On April 26, 2019, CCI approved the proposed CDPQ Private Equity Asia Pte. Limited’s (‘CDPQ Asia’) acquisition of compulsorily convertible debentures (‘CCDs’) (comprising less than 20% equity shareholding when converted) of ECL Finance Limited (‘ECL’). The transaction also envisaged restructuring of certain businesses of the Edelweiss group housed in the group’s entities, namely, Edelweiss Retail Finance Limited, Edelweiss Housing Finance Limited and Edelweiss Finvest Private Limited (‘EFPL’) (together with ECL the ‘Target Companies’), prior to the proposed acquisition of CCDs by CDPQ Asia.

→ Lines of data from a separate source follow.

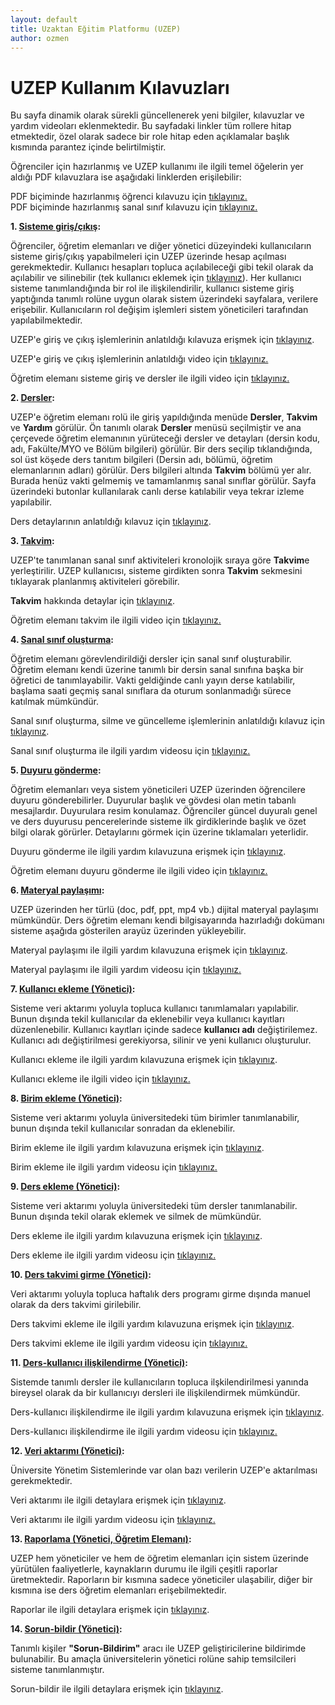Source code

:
 ```yaml
---
layout: default
title: Uzaktan Eğitim Platformu (UZEP)
author: ozmen
---
```

# UZEP Kullanım Kılavuzları

Bu sayfa dinamik olarak sürekli güncellenerek yeni bilgiler, kılavuzlar ve yardım videoları eklenmektedir. Bu sayfadaki linkler tüm rollere hitap etmektedir, özel olarak sadece bir role hitap eden açıklamalar başlık kısmında parantez içinde belirtilmiştir. 

Öğrenciler için hazırlanmış ve UZEP kullanımı ile ilgili temel öğelerin yer aldığı PDF kılavuzlara ise aşağıdaki linklerden erişilebilir:  

PDF biçiminde hazırlanmış öğrenci kılavuzu için [tıklayınız.](assets/files/pdf/Ogr_Manual.pdf)<br>
PDF biçiminde hazırlanmış sanal sınıf kılavuzu için [tıklayınız.](assets/files/pdf/SS_Manual.pdf)


**1. [Sisteme giriş/çıkış](/login.html):**

Öğrenciler, öğretim elemanları ve diğer yönetici düzeyindeki kullanıcıların sisteme giriş/çıkış yapabilmeleri için UZEP üzerinde hesap açılması gerekmektedir. Kullanıcı hesapları topluca açılabileceği gibi tekil olarak da açılabilir ve silinebilir (tek kullanıcı eklemek için <a href="/kullanici.html">tıklayınız</a>). Her kullanıcı sisteme tanımlandığında bir rol ile ilişkilendirilir, kullanıcı sisteme giriş yaptığında tanımlı rolüne uygun olarak sistem üzerindeki sayfalara, verilere erişebilir. Kullanıcıların rol değişim işlemleri sistem yöneticileri tarafından yapılabilmektedir. 

UZEP'e giriş ve çıkış işlemlerinin anlatıldığı kılavuza erişmek için <a href="/login.html">tıklayınız</a>.

UZEP'e giriş ve çıkış işlemlerinin anlatıldığı video için [tıklayınız.](https://www.youtube.com/watch?v=Hb_HU_qcjxc&list=PLrX4FlRljtXNG8PJSkIdddhN466QjaXRW&index=1)<br>

Öğretim elemanı sisteme giriş ve dersler ile ilgili video için [tıklayınız.](https://www.youtube.com/watch?v=ikiSK8tgTws&list=PLrX4FlRljtXPSl5vKxTHrkxvteyBC003s&index=1)

**2. [Dersler](/dersler.html):**

UZEP'e öğretim elemanı rolü ile giriş yapıldığında menüde **Dersler**, **Takvim** ve **Yardım** görülür. Ön tanımlı olarak **Dersler** menüsü seçilmiştir ve ana çerçevede öğretim elemanının yürüteceği dersler ve detayları (dersin kodu, adı, Fakülte/MYO ve Bölüm bilgileri) görülür. Bir ders seçilip tıklandığında, sol üst köşede ders tanıtım bilgileri (Dersin adı, bölümü, öğretim elemanlarının adları) görülür. Ders bilgileri altında **Takvim** bölümü yer alır. Burada henüz vakti gelmemiş ve tamamlanmış sanal sınıflar görülür. Sayfa üzerindeki butonlar kullanılarak canlı derse katılabilir veya tekrar izleme yapılabilir.  

Ders detaylarının anlatıldığı kılavuz için <a href="/dersler.html">tıklayınız</a>.


**3. [Takvim](/takvim.html):**

UZEP'te tanımlanan sanal sınıf aktiviteleri kronolojik sıraya göre **Takvim**e yerleştirilir. UZEP kullanıcısı, sisteme girdikten sonra **Takvim** sekmesini tıklayarak planlanmış aktiviteleri görebilir. 

**Takvim** hakkında detaylar için <a href="/takvim.html">tıklayınız</a>.

Öğretim elemanı takvim ile ilgili video için [tıklayınız.](https://www.youtube.com/watch?v=QZmL6RzI5p4&list=PLrX4FlRljtXPSl5vKxTHrkxvteyBC003s&index=2)

**4. [Sanal sınıf oluşturma](/sanalSinif.html):**

Öğretim elemanı görevlendirildiği dersler için sanal sınıf oluşturabilir. Öğretim elemanı kendi üzerine tanımlı bir dersin sanal sınıfına başka bir öğretici de tanımlayabilir. Vakti geldiğinde canlı yayın derse katılabilir, başlama saati geçmiş sanal sınıflara da oturum sonlanmadığı sürece katılmak mümkündür.  

Sanal sınıf oluşturma, silme ve güncelleme işlemlerinin anlatıldığı kılavuz için <a href="/sanalSinif.html">tıklayınız</a>.

Sanal sınıf oluşturma ile ilgili yardım videosu için [tıklayınız.](https://www.youtube.com/watch?v=qzc9iMVMtq0&list=PLrX4FlRljtXPSl5vKxTHrkxvteyBC003s&index=3)


**5. [Duyuru gönderme](/duyuru.html):**

Öğretim elemanları veya sistem yöneticileri UZEP üzerinden öğrencilere duyuru gönderebilirler. Duyurular başlık ve gövdesi olan metin tabanlı mesajlardır. Duyurulara resim konulamaz. Öğrenciler güncel duyuralı genel ve ders duyurusu pencerelerinde sisteme ilk girdiklerinde başlık ve özet bilgi olarak görürler. Detaylarını görmek için üzerine tıklamaları yeterlidir. 

Duyuru gönderme ile ilgili yardım kılavuzuna erişmek için <a href="/duyuru.html">tıklayınız</a>.

Öğretim elemanı duyuru gönderme ile ilgili video için [tıklayınız.](https://www.youtube.com/watch?v=DucP-whJZUI&list=PLrX4FlRljtXPSl5vKxTHrkxvteyBC003s&index=4)

**6. [Materyal paylaşımı](/materyal.html):**

UZEP üzerinden her türlü (doc, pdf, ppt, mp4 vb.) dijital materyal paylaşımı mümkündür. Ders öğretim elemanı kendi bilgisayarında hazırladığı dokümanı sisteme aşağıda gösterilen arayüz üzerinden yükleyebilir. 

Materyal paylaşımı ile ilgili yardım kılavuzuna erişmek için <a href="/materyal.html">tıklayınız</a>.

Materyal paylaşımı ile ilgili yardım videosu için [tıklayınız.](https://www.youtube.com/watch?v=niBI-gOsrZQ&list=PLrX4FlRljtXPSl5vKxTHrkxvteyBC003s&index=5)

**7. [Kullanıcı ekleme (Yönetici)](/kullanici.html):**

Sisteme veri aktarımı yoluyla topluca kullanıcı tanımlamaları yapılabilir. Bunun dışında tekil kullanıcılar da eklenebilir veya kullanıcı kayıtları düzenlenebilir. Kullanıcı kayıtları içinde sadece **kullanıcı adı** değiştirilemez. Kullanıcı adı değiştirilmesi gerekiyorsa, silinir ve yeni kullanıcı oluşturulur.

Kullanıcı ekleme ile ilgili yardım kılavuzuna erişmek için <a href="/kullanici.html">tıklayınız</a>.

Kullanıcı ekleme ile ilgili video için [tıklayınız.](https://www.youtube.com/watch?v=zTgEnBtwveo&list=PLrX4FlRljtXNG8PJSkIdddhN466QjaXRW&index=2)<br>


**8. [Birim ekleme (Yönetici)](/birimEkle.html):**

Sisteme veri aktarımı yoluyla üniversitedeki tüm birimler tanımlanabilir, bunun dışında tekil kullanıcılar sonradan da eklenebilir.

Birim ekleme ile ilgili yardım kılavuzuna erişmek için <a href="/birimEkle.html">tıklayınız</a>.

Birim ekleme ile ilgili yardım videosu için [tıklayınız.](https://www.youtube.com/watch?v=Ax9-4zUHU10&list=PLrX4FlRljtXNG8PJSkIdddhN466QjaXRW&index=3)<br>

**9. [Ders ekleme (Yönetici)](/dersEkle.html):**

Sisteme veri aktarımı yoluyla üniversitedeki tüm dersler tanımlanabilir. Bunun dışında tekil olarak eklemek ve silmek de mümkündür.

Ders ekleme ile ilgili yardım kılavuzuna erişmek için <a href="/dersEkle.html">tıklayınız</a>.

Ders ekleme ile ilgili yardım videosu için [tıklayınız.](https://www.youtube.com/watch?v=Rm0CPXiL-vE&list=PLrX4FlRljtXNG8PJSkIdddhN466QjaXRW&index=4)<br>

**10. [Ders takvimi girme (Yönetici)](/dersTakvim.html):**

Veri aktarımı yoluyla topluca haftalık ders programı girme dışında manuel olarak da ders takvimi girilebilir.

Ders takvimi ekleme ile ilgili yardım kılavuzuna erişmek için <a href="/dersTakvim.html">tıklayınız</a>.

Ders takvimi ekleme ile ilgili yardım videosu için [tıklayınız.](https://www.youtube.com/watch?v=DgjfXLmchu0&list=PLrX4FlRljtXNG8PJSkIdddhN466QjaXRW&index=5)<br>

**11. [Ders-kullanıcı ilişkilendirme (Yönetici)](/dersKullanici.html):**

Sistemde tanımlı dersler ile kullanıcıların topluca ilşkilendirilmesi yanında bireysel olarak da bir kullanıcıyı dersleri ile ilişkilendirmek mümkündür.

Ders-kullanıcı ilişkilendirme ile ilgili yardım kılavuzuna erişmek için <a href="/dersKullanici.html">tıklayınız</a>. 

Ders-kullanıcı ilişkilendirme ile ilgili yardım videosu için [tıklayınız.](https://www.youtube.com/watch?v=ePDo1-bWDZs&list=PLrX4FlRljtXNG8PJSkIdddhN466QjaXRW&index=6)

**12. [Veri aktarımı (Yönetici)](/veriAktarim.html):**

Üniversite Yönetim Sistemlerinde var olan bazı verilerin UZEP'e aktarılması gerekmektedir. 

Veri aktarımı ile ilgili detaylara erişmek için <a href="/veriAktarim.html">tıklayınız</a>.

Veri aktarımı ile ilgili yardım videosu için [tıklayınız.](https://www.youtube.com/watch?v=IGX8_7mBlpY&list=PLrX4FlRljtXNG8PJSkIdddhN466QjaXRW&index=7)

**13. [Raporlama (Yönetici, Öğretim Elemanı)](/rapor.html):**

UZEP hem yöneticiler ve hem de öğretim elemanları için sistem üzerinde yürütülen faaliyetlerle, kaynakların durumu ile ilgili çeşitli raporlar üretmektedir. Raporların bir kısmına sadece yöneticiler ulaşabilir, diğer bir kısmına ise ders öğretim elemanları erişebilmektedir.

Raporlar ile ilgili detaylara erişmek için <a href="/rapor.html">tıklayınız</a>.

**14. [Sorun-bildir (Yönetici)](/sorunBildir.html):**

 Tanımlı kişiler **"Sorun-Bildirim"** aracı ile UZEP geliştiricilerine bildirimde bulunabilir. Bu amaçla üniversitelerin yönetici rolüne sahip temsilcileri sisteme tanımlanmıştır. 

 Sorun-bildir ile ilgili detaylara erişmek için <a href="/sorunBildir.html">tıklayınız</a>.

While CDPQ Asia (wholly owned subsidiary of Caisse de depot et Placement du Québec (‘CDPQ’)) is  engaged in managing funds for pension and insurance plans in Canada, ECL  is a non-banking financial company registered with the RBI offering, inter alia, structured collateralised finance and real estate finance.

In its assessment CCI observed that CDPQ Asia as well as CDPQ did not compete with the Target Companies in India. Although, there was certain competition between CDPQ’s non-controlling portfolio companies and the Target Companies; however, they were unlikely to cause any anti-competitive concerns in the business segments where the Target Companies are present. With respect to potential buyer-supplier level overlaps (on account of CDPQ Asia and EFPL’s common shareholding in Edelweiss Assets Reconstruction Company) CCI noted the insignificant market share of the Target Companies as well as the presence of commercial banks in the broader as well as the narrower market segment of lending services. Accordingly, absent any competition concerns, CCI approved the Proposed Combination.